Plan d’action conjoint

31. Dans sa dernière observation, la commission avait noté avec intérêt qu’un plan d’action conjoint pour l’éradication des pratiques de travail forcé au Myanmar avait été conclu le 27 mai 2003 entre l’OIT et le gouvernement. Bien que le plan d’action conjoint ait été accueilli favorablement par la Commission de l’application des normes de la Conférence lors de la discussion à la 91e session de la Conférence internationale du Travail, celle-ci avait observé que ses discussions «coïncidaient avec un climat d’incertitude et d’intimidation dans le pays, suite aux événements récents mettant gravement en question la volonté et la capacité des autorités de progresser sensiblement en vue de l’éradication du travail forcé». La commission note que la situation ne s’est guère améliorée ensuite, notamment depuis que trois personnes ont été condamnées pour haute trahison pour des motifs incluant des contacts avec l’OIT. Si la Cour suprême statuant en appel spécial a commué la peine capitale, qui avait été prononcée contre ces personnes en novembre 2003 par une cour de justice du Myanmar, en peines d’emprisonnement de deux et cinq ans et reconnu la légalité des contacts avec le BIT, la commission note que le groupe des travailleurs, le groupe des employeurs et une majorité des gouvernements membres du Conseil d’administration ont déploré le maintien en détention des intéressés et demandé leur libération ou leur amnistie immédiate.

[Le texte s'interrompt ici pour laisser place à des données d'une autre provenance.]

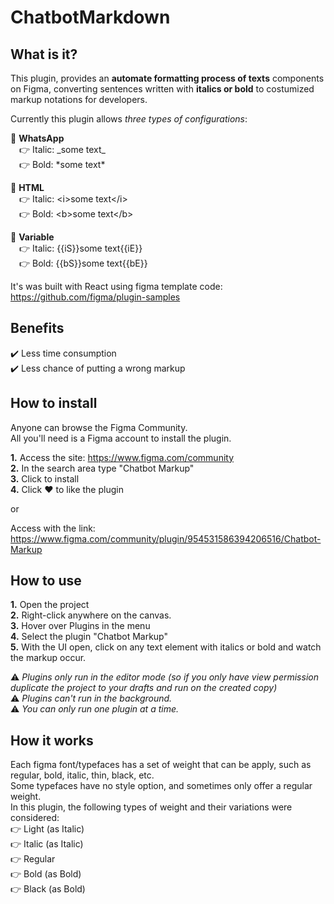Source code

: # ChatbotMarkdown

What is it?
------------
This plugin, provides an **automate formatting process of texts** components on Figma, converting sentences written with **italics or bold** to costumized markup notations for developers.

Currently this plugin allows *three types of configurations*:

💬 **WhatsApp** \
&ensp;&ensp;👉  Italic: \_some text\_  \
&ensp;&ensp;👉  Bold: \*some text\*   

💬 **HTML** \
&ensp;&ensp;👉 Italic: \<i>some text\</i> \
&ensp;&ensp;👉 Bold: \<b>some text\</b>

💬 **Variable** \
&ensp;&ensp;👉 Italic: {{iS}}some text{{iE}} \
&ensp;&ensp;👉 Bold: {{bS}}some text{{bE}}

It's was built with React using figma template code: https://github.com/figma/plugin-samples

Benefits
------------
✔️ Less time consumption \
✔️ Less chance of putting a wrong markup


How to install
------------
Anyone can browse the Figma Community. \
All you'll need is a Figma account to install the plugin.

**1.** Access the site: https://www.figma.com/community \
**2.** In the search area type "Chatbot Markup" \
**3.** Click to install \
**4.** Click ❤️ to like the plugin

or 

Access with the link: https://www.figma.com/community/plugin/954531586394206516/Chatbot-Markup


How to use
------------
**1.** Open the project \
**2.** Right-click anywhere on the canvas. \
**3.** Hover over Plugins in the menu \
**4.** Select the plugin "Chatbot Markup" \
**5.** With the UI open, click on any text element with italics or bold and watch the markup occur. 

⚠️ _Plugins only run in the editor mode (so if you only have view permission duplicate the project to your drafts and run on the created copy)_ \
⚠️ _Plugins can't run in the background._ \
⚠️ _You can only run one plugin at a time._

How it works
------------
Each figma font/typefaces has a set of weight that can be apply, such as regular, bold, italic, thin, black, etc. \
Some typefaces have no style option, and sometimes only offer a regular weight. \
In this plugin, the following types of weight and their variations were considered: \
👉 Light (as Italic) \
👉 Italic (as Italic) \
👉 Regular \
👉 Bold (as Bold) \
👉 Black (as Bold)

La situation de ces personnes constitue un sujet de grave préoccupation pour la commission. La commission regrette que, dans ces conditions, le plan d’action conjoint ne puisse être mis en œuvre comme prévu. Elle prend note de la décision du Conseil d’administration de constituer une mission de très haut niveau en vue d’évaluer l’attitude des autorités et leur volonté de poursuivre avec l’OIT leur coopération (document GB.291/5, Conclusions).

Observations finales

32. La commission constate une nouvelle fois avec une profonde préoccupation que les recommandations de la commission d’enquête n’ont toujours pas été mises en œuvre: les dispositions des lois de 1907 sur les villes et de 1908 sur les villages permettant la réquisition de main-d’œuvre en violation de la convention n’ont pas été abrogées; du travail forcé continue d’être imposé dans de nombreuses régions du pays, dans des conditions de cruauté et de brutalité très dures; et aucune personne responsable d’imposition de travail forcé n’a fait l’objet de poursuites ni de condamnation sur la base des dispositions pertinentes du Code pénal. La commission exprime sa plus ferme condamnation et demande instamment au gouvernement de faire la preuve de la détermination d’éliminer le travail forcé qu’il a déclarée et de prendre les mesures nécessaires pour assurer le respect de la convention.